YOUR GOAL ▸ Look through the records below, and whenever a line contains "possibile", copy it.

Top of DATA FOR ANALYSIS

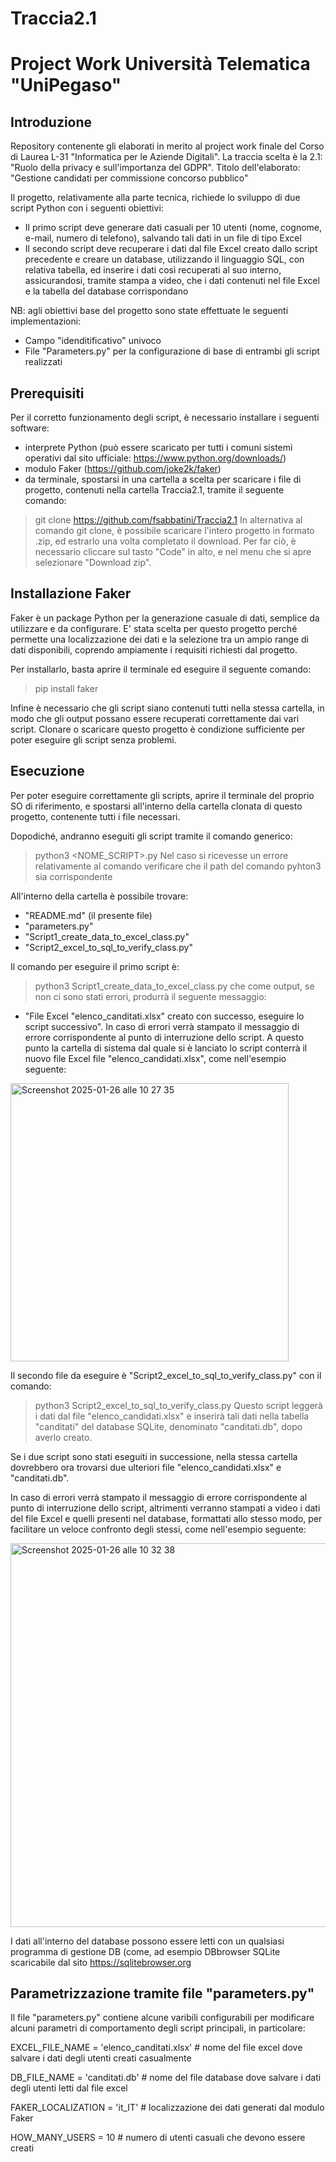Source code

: # Traccia2.1
 
# Project Work Università Telematica "UniPegaso"

## Introduzione

Repository contenente gli elaborati in merito al project work finale del Corso di Laurea L-31 "Informatica per le Aziende Digitali".
La traccia scelta è la 2.1: "Ruolo della privacy e sull'importanza del GDPR".
Titolo dell'elaborato: "Gestione candidati per commissione concorso pubblico"

Il progetto, relativamente alla parte tecnica, richiede lo sviluppo di due script Python con i seguenti obiettivi:
- Il primo script deve generare dati casuali per 10 utenti (nome, cognome, e-mail, numero di telefono), salvando tali dati in un file di tipo Excel
- Il secondo script deve recuperare i dati dal file Excel creato dallo script precedente e creare un database, utilizzando il linguaggio SQL, con relativa tabella,  ed inserire i dati così recuperati al suo interno, assicurandosi, tramite stampa a video, che i dati contenuti nel file Excel e la tabella del database corrispondano
  
NB: agli obiettivi base del progetto sono state effettuate le seguenti implementazioni:
- Campo "idenditificativo" univoco
- File "Parameters.py" per la configurazione di base di entrambi gli script realizzati

## Prerequisiti

Per il corretto funzionamento degli script, è necessario installare i seguenti software:
- interprete Python (può essere scaricato per tutti i comuni sistemi operativi dal sito ufficiale: https://www.python.org/downloads/)
- modulo Faker (https://github.com/joke2k/faker)
- da terminale, spostarsi in una cartella a scelta per scaricare i file di progetto, contenuti nella cartella Traccia2.1, tramite il seguente comando:
> git clone https://github.com/fsabbatini/Traccia2.1
In alternativa al comando git clone, è possibile scaricare l'intero progetto in formato .zip, ed estrarlo una volta completato il download. Per far ciò, è necessario cliccare sul tasto "Code" in alto, e nel menu che si apre selezionare "Download zip".

## Installazione Faker

Faker è un package Python per la generazione casuale di dati, semplice da utilizzare e da configurare. E' stata scelta per questo progetto perché permette una localizzazione dei dati e la selezione tra un ampio range di dati disponibili, coprendo ampiamente i requisiti richiesti dal progetto.

Per installarlo, basta aprire il terminale ed eseguire il seguente comando:
> pip install faker

Infine è necessario che gli script siano contenuti tutti nella stessa cartella, in modo che gli output possano essere recuperati correttamente dai vari script.
Clonare o scaricare questo progetto è condizione sufficiente per poter eseguire gli script senza problemi.

## Esecuzione

Per poter eseguire correttamente gli scripts, aprire il terminale del proprio SO di riferimento, e spostarsi all'interno della cartella clonata di questo progetto, contenente tutti i file necessari.

Dopodiché, andranno eseguiti gli script tramite il comando generico:
> python3 <NOME_SCRIPT>.py
Nel caso si ricevesse un errore relativamente al comando verificare che il path del comando pyhton3 sia corrispondente

All'interno della cartella è possibile trovare:
- "README.md" (il presente file)
- "parameters.py"
- "Script1_create_data_to_excel_class.py"
- "Script2_excel_to_sql_to_verify_class.py"


Il comando per eseguire il primo script è:
> python3 Script1_create_data_to_excel_class.py
che come output, se non ci sono stati errori, produrrà il seguente messaggio:
- "File Excel "elenco_canditati.xlsx" creato con successo, eseguire lo script successivo".
In caso di errori verrà stampato il messaggio di errore corrispondente al punto di interruzione dello script.
A questo punto la cartella di sistema dal quale si è lanciato lo script conterrà il nuovo file Excel file "elenco_candidati.xlsx", come nell'esempio seguente:

<img width="445" alt="Screenshot 2025-01-26 alle 10 27 35" src="https://github.com/user-attachments/assets/b2956cab-8599-41e7-8d3a-d1d324b10c18" />



Il secondo file da eseguire è "Script2_excel_to_sql_to_verify_class.py" con il comando:
> python3 Script2_excel_to_sql_to_verify_class.py
Questo script leggerà i dati dal file "elenco_candidati.xlsx" e inserirà tali dati nella tabella "canditati" del database SQLite, denominato "canditati.db", dopo averlo creato.

Se i due script sono stati eseguiti in successione, nella stessa cartella dovrebbero ora trovarsi due ulteriori file "elenco_candidati.xlsx" e "canditati.db". 

In caso di errori verrà stampato il messaggio di errore corrispondente al punto di interruzione dello script, altrimenti verranno stampati a video i dati del file Excel e quelli presenti nel database, formattati allo stesso modo, per facilitare un veloce confronto degli stessi, come nell'esempio seguente:

<img width="614" alt="Screenshot 2025-01-26 alle 10 32 38" src="https://github.com/user-attachments/assets/911fdb41-0af8-44e9-aa40-4367ccb8c33a" />


I dati all'interno del database possono essere letti con un qualsiasi programma di gestione DB (come, ad esempio DBbrowser SQLite scaricabile dal sito https://sqlitebrowser.org

## Parametrizzazione tramite file "parameters.py"
Il file "parameters.py" contiene alcune varibili configurabili per modificare alcuni parametri di comportamento degli script principali, in particolare:

EXCEL_FILE_NAME = 'elenco_canditati.xlsx'   # nome del file excel dove salvare i dati degli utenti creati casualmente

DB_FILE_NAME = 'canditati.db'   # nome del file database dove salvare i dati degli utenti letti dal file excel

FAKER_LOCALIZATION = 'it_IT'    # localizzazione dei dati generati dal modulo Faker

HOW_MANY_USERS = 10 # numero di utenti casuali che devono essere creati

Bottom of DATA FOR ANALYSIS

SOLUTION ▸
In alternativa al comando git clone, è possibile scaricare l'intero progetto in formato .zip, ed estrarlo una volta completato il download. Per far ciò, è necessario cliccare sul tasto "Code" in alto, e nel menu che si apre selezionare "Download zip".
All'interno della cartella è possibile trovare:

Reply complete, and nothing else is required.